Material for this task:

______________________________

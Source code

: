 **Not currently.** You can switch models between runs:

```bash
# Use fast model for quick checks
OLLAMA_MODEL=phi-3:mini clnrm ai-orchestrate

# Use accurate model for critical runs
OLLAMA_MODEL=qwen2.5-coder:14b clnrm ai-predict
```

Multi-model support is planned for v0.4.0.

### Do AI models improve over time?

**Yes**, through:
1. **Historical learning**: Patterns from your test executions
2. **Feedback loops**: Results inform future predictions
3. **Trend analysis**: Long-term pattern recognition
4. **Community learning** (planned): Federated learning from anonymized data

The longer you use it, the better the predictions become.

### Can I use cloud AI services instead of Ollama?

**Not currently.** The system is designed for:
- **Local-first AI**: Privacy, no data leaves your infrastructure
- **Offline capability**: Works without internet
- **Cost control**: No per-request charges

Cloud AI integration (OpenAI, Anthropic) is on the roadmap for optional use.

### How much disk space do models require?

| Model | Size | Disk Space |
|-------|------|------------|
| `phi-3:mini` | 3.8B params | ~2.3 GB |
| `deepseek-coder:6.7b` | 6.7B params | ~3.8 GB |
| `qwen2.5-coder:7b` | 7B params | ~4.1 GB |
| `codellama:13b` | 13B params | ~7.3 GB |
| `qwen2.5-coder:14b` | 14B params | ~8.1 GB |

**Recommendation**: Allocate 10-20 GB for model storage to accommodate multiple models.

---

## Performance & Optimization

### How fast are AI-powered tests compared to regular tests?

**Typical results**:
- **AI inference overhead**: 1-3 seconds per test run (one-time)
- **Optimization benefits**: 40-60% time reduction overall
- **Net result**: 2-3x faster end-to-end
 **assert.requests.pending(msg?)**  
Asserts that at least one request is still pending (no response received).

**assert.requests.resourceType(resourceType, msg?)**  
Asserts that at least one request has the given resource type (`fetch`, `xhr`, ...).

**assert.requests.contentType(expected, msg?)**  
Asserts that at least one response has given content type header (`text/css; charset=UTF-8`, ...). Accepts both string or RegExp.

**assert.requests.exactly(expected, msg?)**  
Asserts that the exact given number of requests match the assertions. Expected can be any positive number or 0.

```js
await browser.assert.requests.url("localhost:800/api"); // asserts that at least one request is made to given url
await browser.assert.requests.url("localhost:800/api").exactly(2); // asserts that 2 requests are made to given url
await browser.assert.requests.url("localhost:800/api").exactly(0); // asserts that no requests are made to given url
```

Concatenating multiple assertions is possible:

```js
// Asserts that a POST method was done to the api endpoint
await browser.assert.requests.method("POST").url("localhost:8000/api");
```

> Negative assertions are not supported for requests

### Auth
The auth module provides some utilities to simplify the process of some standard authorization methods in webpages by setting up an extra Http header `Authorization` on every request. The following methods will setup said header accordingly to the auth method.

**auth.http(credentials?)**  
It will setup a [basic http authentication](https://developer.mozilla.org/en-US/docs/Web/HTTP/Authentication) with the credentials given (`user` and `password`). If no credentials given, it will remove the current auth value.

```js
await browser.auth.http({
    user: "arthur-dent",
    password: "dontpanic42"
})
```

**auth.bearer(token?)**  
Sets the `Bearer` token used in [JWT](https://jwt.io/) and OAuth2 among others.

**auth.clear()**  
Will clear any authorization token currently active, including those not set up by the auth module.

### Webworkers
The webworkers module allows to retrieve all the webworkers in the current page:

______________________________

Requirement:
Only one stretch of the entries above is wanted: the lines from the one containing "- **Offline capability**: Works" through the one containing "params | ~3.8 GB |". Please reproduce it exactly.

Response:
- **Offline capability**: Works without internet
- **Cost control**: No per-request charges

Cloud AI integration (OpenAI, Anthropic) is on the roadmap for optional use.

### How much disk space do models require?

| Model | Size | Disk Space |
|-------|------|------------|
| `phi-3:mini` | 3.8B params | ~2.3 GB |
| `deepseek-coder:6.7b` | 6.7B params | ~3.8 GB |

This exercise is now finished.